§ AIM OF THE TASK
All of the records are to be reproduced exactly.

§ EXCERPTED RECORDS
──────
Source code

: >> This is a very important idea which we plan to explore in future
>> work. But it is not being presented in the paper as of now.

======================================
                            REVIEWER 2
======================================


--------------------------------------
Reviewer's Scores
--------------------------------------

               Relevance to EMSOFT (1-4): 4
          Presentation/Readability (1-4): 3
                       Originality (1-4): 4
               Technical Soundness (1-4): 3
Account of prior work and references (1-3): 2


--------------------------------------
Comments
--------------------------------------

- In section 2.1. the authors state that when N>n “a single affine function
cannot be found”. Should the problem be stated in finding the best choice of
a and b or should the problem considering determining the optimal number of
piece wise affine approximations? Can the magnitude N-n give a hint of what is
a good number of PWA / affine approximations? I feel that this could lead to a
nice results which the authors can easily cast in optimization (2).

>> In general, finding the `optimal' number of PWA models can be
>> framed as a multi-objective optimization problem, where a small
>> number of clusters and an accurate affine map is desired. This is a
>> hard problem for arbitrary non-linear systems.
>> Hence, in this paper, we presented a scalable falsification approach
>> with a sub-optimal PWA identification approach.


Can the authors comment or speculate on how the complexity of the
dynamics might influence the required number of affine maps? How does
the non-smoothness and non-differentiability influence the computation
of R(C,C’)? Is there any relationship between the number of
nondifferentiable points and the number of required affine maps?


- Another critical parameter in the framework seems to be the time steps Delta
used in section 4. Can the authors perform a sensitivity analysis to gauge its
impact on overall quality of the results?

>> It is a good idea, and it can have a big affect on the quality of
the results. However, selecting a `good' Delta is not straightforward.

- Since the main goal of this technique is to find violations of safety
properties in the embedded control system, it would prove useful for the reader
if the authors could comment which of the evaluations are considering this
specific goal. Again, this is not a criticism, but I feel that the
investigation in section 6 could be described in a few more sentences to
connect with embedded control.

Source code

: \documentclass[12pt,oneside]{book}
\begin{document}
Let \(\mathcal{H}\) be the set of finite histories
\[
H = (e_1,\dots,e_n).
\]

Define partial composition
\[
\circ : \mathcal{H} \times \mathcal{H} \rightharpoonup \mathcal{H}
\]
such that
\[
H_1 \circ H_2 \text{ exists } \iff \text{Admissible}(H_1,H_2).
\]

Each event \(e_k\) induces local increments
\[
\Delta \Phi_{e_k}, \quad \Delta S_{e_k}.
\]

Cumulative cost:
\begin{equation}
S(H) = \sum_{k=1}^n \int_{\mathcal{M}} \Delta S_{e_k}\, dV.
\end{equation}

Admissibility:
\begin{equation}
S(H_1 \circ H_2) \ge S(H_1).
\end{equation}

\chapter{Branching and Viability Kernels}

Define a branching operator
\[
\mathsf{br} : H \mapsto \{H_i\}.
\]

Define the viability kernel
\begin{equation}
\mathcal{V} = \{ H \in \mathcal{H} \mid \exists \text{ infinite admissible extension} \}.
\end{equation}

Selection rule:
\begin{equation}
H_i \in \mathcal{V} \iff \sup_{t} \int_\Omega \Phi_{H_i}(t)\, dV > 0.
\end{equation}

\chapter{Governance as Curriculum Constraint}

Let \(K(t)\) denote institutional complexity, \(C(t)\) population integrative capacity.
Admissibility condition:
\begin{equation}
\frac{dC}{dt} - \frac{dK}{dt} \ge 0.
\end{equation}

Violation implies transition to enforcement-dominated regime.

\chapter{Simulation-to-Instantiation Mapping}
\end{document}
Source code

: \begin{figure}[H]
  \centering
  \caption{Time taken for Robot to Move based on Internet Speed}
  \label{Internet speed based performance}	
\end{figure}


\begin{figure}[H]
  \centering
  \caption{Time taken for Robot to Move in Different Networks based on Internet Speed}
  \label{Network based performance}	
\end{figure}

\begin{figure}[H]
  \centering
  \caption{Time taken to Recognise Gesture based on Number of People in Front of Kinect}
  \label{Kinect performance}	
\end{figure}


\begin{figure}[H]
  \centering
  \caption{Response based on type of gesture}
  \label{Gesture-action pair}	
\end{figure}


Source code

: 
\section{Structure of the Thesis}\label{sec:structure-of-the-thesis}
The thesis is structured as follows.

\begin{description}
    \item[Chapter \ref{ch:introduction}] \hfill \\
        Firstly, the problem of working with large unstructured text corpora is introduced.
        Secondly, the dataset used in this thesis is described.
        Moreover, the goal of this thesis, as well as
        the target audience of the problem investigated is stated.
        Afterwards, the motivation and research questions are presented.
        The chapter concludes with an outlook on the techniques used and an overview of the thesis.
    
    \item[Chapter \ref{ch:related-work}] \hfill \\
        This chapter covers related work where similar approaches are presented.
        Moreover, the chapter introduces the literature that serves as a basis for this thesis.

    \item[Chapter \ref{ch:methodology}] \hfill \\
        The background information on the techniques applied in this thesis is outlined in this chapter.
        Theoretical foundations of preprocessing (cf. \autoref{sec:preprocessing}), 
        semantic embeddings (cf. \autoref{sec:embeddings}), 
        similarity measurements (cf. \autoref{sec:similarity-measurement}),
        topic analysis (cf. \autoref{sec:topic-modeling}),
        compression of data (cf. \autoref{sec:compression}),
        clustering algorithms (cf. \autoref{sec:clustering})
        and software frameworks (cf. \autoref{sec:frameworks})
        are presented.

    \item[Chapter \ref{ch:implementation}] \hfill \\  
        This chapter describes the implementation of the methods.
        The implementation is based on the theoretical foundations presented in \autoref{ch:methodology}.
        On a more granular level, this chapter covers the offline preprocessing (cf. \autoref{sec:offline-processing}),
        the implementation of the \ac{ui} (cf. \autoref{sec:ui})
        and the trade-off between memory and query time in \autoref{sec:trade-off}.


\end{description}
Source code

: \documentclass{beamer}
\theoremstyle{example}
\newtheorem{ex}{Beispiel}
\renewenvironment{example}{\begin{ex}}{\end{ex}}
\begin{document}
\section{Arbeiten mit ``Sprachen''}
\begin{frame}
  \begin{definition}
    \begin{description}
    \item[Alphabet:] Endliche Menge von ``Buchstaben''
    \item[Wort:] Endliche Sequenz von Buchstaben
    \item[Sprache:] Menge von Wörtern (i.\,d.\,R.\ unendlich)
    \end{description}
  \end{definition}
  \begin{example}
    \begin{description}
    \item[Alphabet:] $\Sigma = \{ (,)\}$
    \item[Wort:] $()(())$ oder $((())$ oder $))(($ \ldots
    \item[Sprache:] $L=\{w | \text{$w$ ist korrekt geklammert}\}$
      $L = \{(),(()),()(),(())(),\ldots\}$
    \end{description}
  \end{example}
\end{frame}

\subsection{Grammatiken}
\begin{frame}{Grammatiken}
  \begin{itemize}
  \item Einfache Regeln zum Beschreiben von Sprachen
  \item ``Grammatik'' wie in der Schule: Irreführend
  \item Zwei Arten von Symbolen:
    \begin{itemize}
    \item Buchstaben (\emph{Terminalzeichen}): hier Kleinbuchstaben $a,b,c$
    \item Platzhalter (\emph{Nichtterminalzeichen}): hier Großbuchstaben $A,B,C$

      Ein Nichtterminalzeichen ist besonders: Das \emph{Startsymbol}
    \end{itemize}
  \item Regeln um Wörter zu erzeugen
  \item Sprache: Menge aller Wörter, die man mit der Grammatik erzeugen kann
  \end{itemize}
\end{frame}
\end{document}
──────
§ REPLY TO THE TASK
Source code

: >> This is a very important idea which we plan to explore in future
>> work. But it is not being presented in the paper as of now.

======================================
                            REVIEWER 2
======================================


--------------------------------------
Reviewer's Scores
--------------------------------------

               Relevance to EMSOFT (1-4): 4
          Presentation/Readability (1-4): 3
                       Originality (1-4): 4
               Technical Soundness (1-4): 3
Account of prior work and references (1-3): 2


--------------------------------------
Comments
--------------------------------------

- In section 2.1. the authors state that when N>n “a single affine function
cannot be found”. Should the problem be stated in finding the best choice of
a and b or should the problem considering determining the optimal number of
piece wise affine approximations? Can the magnitude N-n give a hint of what is
a good number of PWA / affine approximations? I feel that this could lead to a
nice results which the authors can easily cast in optimization (2).

>> In general, finding the `optimal' number of PWA models can be
>> framed as a multi-objective optimization problem, where a small
>> number of clusters and an accurate affine map is desired. This is a
>> hard problem for arbitrary non-linear systems.
>> Hence, in this paper, we presented a scalable falsification approach
>> with a sub-optimal PWA identification approach.


Can the authors comment or speculate on how the complexity of the
dynamics might influence the required number of affine maps? How does
the non-smoothness and non-differentiability influence the computation
of R(C,C’)? Is there any relationship between the number of
nondifferentiable points and the number of required affine maps?


- Another critical parameter in the framework seems to be the time steps Delta
used in section 4. Can the authors perform a sensitivity analysis to gauge its
impact on overall quality of the results?

>> It is a good idea, and it can have a big affect on the quality of
the results. However, selecting a `good' Delta is not straightforward.

- Since the main goal of this technique is to find violations of safety
properties in the embedded control system, it would prove useful for the reader
if the authors could comment which of the evaluations are considering this
specific goal. Again, this is not a criticism, but I feel that the
investigation in section 6 could be described in a few more sentences to
connect with embedded control.

Source code

: \documentclass[12pt,oneside]{book}
\begin{document}
Let \(\mathcal{H}\) be the set of finite histories
\[
H = (e_1,\dots,e_n).
\]

Define partial composition
\[
\circ : \mathcal{H} \times \mathcal{H} \rightharpoonup \mathcal{H}
\]
such that
\[
H_1 \circ H_2 \text{ exists } \iff \text{Admissible}(H_1,H_2).
\]

Each event \(e_k\) induces local increments
\[
\Delta \Phi_{e_k}, \quad \Delta S_{e_k}.
\]

Cumulative cost:
\begin{equation}
S(H) = \sum_{k=1}^n \int_{\mathcal{M}} \Delta S_{e_k}\, dV.
\end{equation}

Admissibility:
\begin{equation}
S(H_1 \circ H_2) \ge S(H_1).
\end{equation}

\chapter{Branching and Viability Kernels}

Define a branching operator
\[
\mathsf{br} : H \mapsto \{H_i\}.
\]

Define the viability kernel
\begin{equation}
\mathcal{V} = \{ H \in \mathcal{H} \mid \exists \text{ infinite admissible extension} \}.
\end{equation}

Selection rule:
\begin{equation}
H_i \in \mathcal{V} \iff \sup_{t} \int_\Omega \Phi_{H_i}(t)\, dV > 0.
\end{equation}

\chapter{Governance as Curriculum Constraint}

Let \(K(t)\) denote institutional complexity, \(C(t)\) population integrative capacity.
Admissibility condition:
\begin{equation}
\frac{dC}{dt} - \frac{dK}{dt} \ge 0.
\end{equation}

Violation implies transition to enforcement-dominated regime.

\chapter{Simulation-to-Instantiation Mapping}
\end{document}
Source code

: \begin{figure}[H]
  \centering
  \caption{Time taken for Robot to Move based on Internet Speed}
  \label{Internet speed based performance}	
\end{figure}


\begin{figure}[H]
  \centering
  \caption{Time taken for Robot to Move in Different Networks based on Internet Speed}
  \label{Network based performance}	
\end{figure}

\begin{figure}[H]
  \centering
  \caption{Time taken to Recognise Gesture based on Number of People in Front of Kinect}
  \label{Kinect performance}	
\end{figure}


\begin{figure}[H]
  \centering
  \caption{Response based on type of gesture}
  \label{Gesture-action pair}	
\end{figure}


Source code

: 
\section{Structure of the Thesis}\label{sec:structure-of-the-thesis}
The thesis is structured as follows.

\begin{description}
    \item[Chapter \ref{ch:introduction}] \hfill \\
        Firstly, the problem of working with large unstructured text corpora is introduced.
        Secondly, the dataset used in this thesis is described.
        Moreover, the goal of this thesis, as well as
        the target audience of the problem investigated is stated.
        Afterwards, the motivation and research questions are presented.
        The chapter concludes with an outlook on the techniques used and an overview of the thesis.
    
    \item[Chapter \ref{ch:related-work}] \hfill \\
        This chapter covers related work where similar approaches are presented.
        Moreover, the chapter introduces the literature that serves as a basis for this thesis.

    \item[Chapter \ref{ch:methodology}] \hfill \\
        The background information on the techniques applied in this thesis is outlined in this chapter.
        Theoretical foundations of preprocessing (cf. \autoref{sec:preprocessing}), 
        semantic embeddings (cf. \autoref{sec:embeddings}), 
        similarity measurements (cf. \autoref{sec:similarity-measurement}),
        topic analysis (cf. \autoref{sec:topic-modeling}),
        compression of data (cf. \autoref{sec:compression}),
        clustering algorithms (cf. \autoref{sec:clustering})
        and software frameworks (cf. \autoref{sec:frameworks})
        are presented.

    \item[Chapter \ref{ch:implementation}] \hfill \\  
        This chapter describes the implementation of the methods.
        The implementation is based on the theoretical foundations presented in \autoref{ch:methodology}.
        On a more granular level, this chapter covers the offline preprocessing (cf. \autoref{sec:offline-processing}),
        the implementation of the \ac{ui} (cf. \autoref{sec:ui})
        and the trade-off between memory and query time in \autoref{sec:trade-off}.


\end{description}
Source code

: \documentclass{beamer}
\theoremstyle{example}
\newtheorem{ex}{Beispiel}
\renewenvironment{example}{\begin{ex}}{\end{ex}}
\begin{document}
\section{Arbeiten mit ``Sprachen''}
\begin{frame}
  \begin{definition}
    \begin{description}
    \item[Alphabet:] Endliche Menge von ``Buchstaben''
    \item[Wort:] Endliche Sequenz von Buchstaben
    \item[Sprache:] Menge von Wörtern (i.\,d.\,R.\ unendlich)
    \end{description}
  \end{definition}
  \begin{example}
    \begin{description}
    \item[Alphabet:] $\Sigma = \{ (,)\}$
    \item[Wort:] $()(())$ oder $((())$ oder $))(($ \ldots
    \item[Sprache:] $L=\{w | \text{$w$ ist korrekt geklammert}\}$
      $L = \{(),(()),()(),(())(),\ldots\}$
    \end{description}
  \end{example}
\end{frame}

\subsection{Grammatiken}
\begin{frame}{Grammatiken}
  \begin{itemize}
  \item Einfache Regeln zum Beschreiben von Sprachen
  \item ``Grammatik'' wie in der Schule: Irreführend
  \item Zwei Arten von Symbolen:
    \begin{itemize}
    \item Buchstaben (\emph{Terminalzeichen}): hier Kleinbuchstaben $a,b,c$
    \item Platzhalter (\emph{Nichtterminalzeichen}): hier Großbuchstaben $A,B,C$

      Ein Nichtterminalzeichen ist besonders: Das \emph{Startsymbol}
    \end{itemize}
  \item Regeln um Wörter zu erzeugen
  \item Sprache: Menge aller Wörter, die man mit der Grammatik erzeugen kann
  \end{itemize}
\end{frame}
\end{document}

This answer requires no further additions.